Timberlake offered to read for the role, but Brewer decided he would rather just talk to him.

"So we talked and went over the unique nature of the South," he says. "It’s the last mythological landscape in America. Justin completely understood that. He had a real connection to the character."

"I don’t know if I’d have done it if it wasn’t for Craig’s confidence in me," Timberlake says.

Brewer liked it that both of them are new to the movie game.

"He’s fresh, and I’m fresh. We were the two most inexperienced people on the set," he says. "We would kind of look at each other and go, ’I think that worked out nice.’ We’re like, ’Let’s roll with it.’

"Justin was quite aware that he had incredible actors to work with. I’m sure it intimidated him. But he’s very competitive — I don’t mean he was competing with the other actors, but he knew Sam and Christina were bringing their A game every day, and he had to do the same. He didn’t have any margin of error with this cast."

Timberlake said what he learned from Ricci was "to have balls. She just took that character by the horns. The most you can do is put everything you know and everything you have to offer into a role."

His favorite scene is a counseling session between Ronnie and his girlfriend.

"He wants to hold it together, but he just breaks down," he says. "Like he says, ’I can’t do this when she does what she does,’ " referring to her promiscuity. Ricci’s character replies, "I don’t love anybody the way I love Ronnie."

To my inquiry, asked gingerly, whether he’s ever felt that way toward anyone, Timberlake responds, "Yeah, sure. You definitely feel that connection with relatives and loved ones."

Brewer admires the pop star for not choosing pseudo-musicals like the 2001 "Glitter," starring Mariah Carey.

"Whenever Justin decides to do a movie that has musical elements, it’s going to be with me," he says. "We’ve talked about some ideas."

Timberlake has just completed two more movies, which will show his range. In "Southland Tales," directed by "Donnie Darko’s" Richard Kelly, Timberlake sports a jagged scar as a soldier enlisted to stop the country from sliding into anarchy.

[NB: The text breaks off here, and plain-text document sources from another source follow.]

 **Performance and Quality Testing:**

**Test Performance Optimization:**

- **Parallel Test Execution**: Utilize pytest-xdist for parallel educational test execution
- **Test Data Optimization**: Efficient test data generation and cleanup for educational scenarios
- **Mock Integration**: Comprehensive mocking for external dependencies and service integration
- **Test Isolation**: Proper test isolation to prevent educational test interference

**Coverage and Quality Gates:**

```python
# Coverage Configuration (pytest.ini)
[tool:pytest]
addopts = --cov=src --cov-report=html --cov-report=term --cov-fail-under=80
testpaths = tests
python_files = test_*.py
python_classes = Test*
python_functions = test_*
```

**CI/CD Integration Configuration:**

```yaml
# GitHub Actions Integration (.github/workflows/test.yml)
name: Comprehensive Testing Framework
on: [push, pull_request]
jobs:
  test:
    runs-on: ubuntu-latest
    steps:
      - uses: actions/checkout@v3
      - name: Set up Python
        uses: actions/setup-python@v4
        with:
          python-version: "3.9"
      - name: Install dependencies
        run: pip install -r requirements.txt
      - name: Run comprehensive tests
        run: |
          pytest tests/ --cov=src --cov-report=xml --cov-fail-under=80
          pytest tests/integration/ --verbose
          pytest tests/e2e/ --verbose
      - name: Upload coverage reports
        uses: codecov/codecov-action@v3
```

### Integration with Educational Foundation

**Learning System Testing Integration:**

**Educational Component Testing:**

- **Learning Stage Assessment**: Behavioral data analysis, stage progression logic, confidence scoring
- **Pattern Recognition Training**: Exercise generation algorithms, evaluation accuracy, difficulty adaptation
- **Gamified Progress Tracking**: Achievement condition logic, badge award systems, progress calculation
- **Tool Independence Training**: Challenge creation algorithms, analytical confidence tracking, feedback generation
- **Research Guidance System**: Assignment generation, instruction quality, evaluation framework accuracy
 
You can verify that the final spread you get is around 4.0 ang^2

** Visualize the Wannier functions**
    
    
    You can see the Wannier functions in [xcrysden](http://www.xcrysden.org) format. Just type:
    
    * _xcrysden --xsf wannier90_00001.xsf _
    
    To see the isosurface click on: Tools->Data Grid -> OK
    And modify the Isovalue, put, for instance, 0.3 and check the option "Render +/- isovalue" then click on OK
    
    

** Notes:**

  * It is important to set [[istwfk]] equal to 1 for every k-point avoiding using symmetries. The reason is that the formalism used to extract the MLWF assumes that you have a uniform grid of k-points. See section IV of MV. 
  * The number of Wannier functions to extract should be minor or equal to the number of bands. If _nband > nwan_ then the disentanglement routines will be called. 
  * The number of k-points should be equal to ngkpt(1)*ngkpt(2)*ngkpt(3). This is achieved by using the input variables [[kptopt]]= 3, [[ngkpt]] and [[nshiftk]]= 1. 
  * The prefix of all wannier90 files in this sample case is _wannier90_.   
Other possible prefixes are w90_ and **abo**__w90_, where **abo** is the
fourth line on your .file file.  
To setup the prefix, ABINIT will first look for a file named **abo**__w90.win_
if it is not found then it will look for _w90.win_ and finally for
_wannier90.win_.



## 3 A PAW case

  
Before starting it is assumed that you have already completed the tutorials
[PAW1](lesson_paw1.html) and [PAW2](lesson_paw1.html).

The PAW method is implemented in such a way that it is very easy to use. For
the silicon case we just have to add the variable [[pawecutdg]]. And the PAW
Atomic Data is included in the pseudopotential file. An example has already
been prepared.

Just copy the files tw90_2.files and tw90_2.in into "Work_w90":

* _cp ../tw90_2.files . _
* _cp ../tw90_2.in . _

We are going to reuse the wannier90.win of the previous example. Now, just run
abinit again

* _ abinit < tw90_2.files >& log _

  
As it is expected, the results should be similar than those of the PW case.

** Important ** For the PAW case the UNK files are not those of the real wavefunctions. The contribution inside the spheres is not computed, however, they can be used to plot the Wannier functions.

"My character takes shrapnel metal in his face," he says. "Richard loves apocalyptic statements. That’s what ’Darko’ basically was about. He loves time travel and the end of the world."

On a lighter note, he voices a young King Arthur in "Shrek the Third."

"You kind of get to make your own choices because the other actors aren’t there when you’re recording. A lot of my scenes are with Shrek, and I hear him in my mind, you know the way Mike (Myers) has portrayed him. So you know how to play off of it."

Movie treatments are being developed with Timberlake in mind, a fact he acknowledges with hesitancy.

"I feel like I’m gloating or something," he says. "But it’s really nice to know that I’m getting interest in places where I’m interested, that the film community likes what I’ve done."

As for future roles, "nothing has been set in stone. I’m on tour until August."

Which directors would he like to work with?

"Marty, of course," he says, referring to Martin Scorsese. He also names Darren Aronofsky, who made the controversial "The Fountain" and "Pi."

"I like directors that are unapologetic and want to say something, Timberlake says. "I feel lucky to be in this position where I can go out for the things that I want. I’ll either get them or I won’t, but you know, I have to trust my tastes."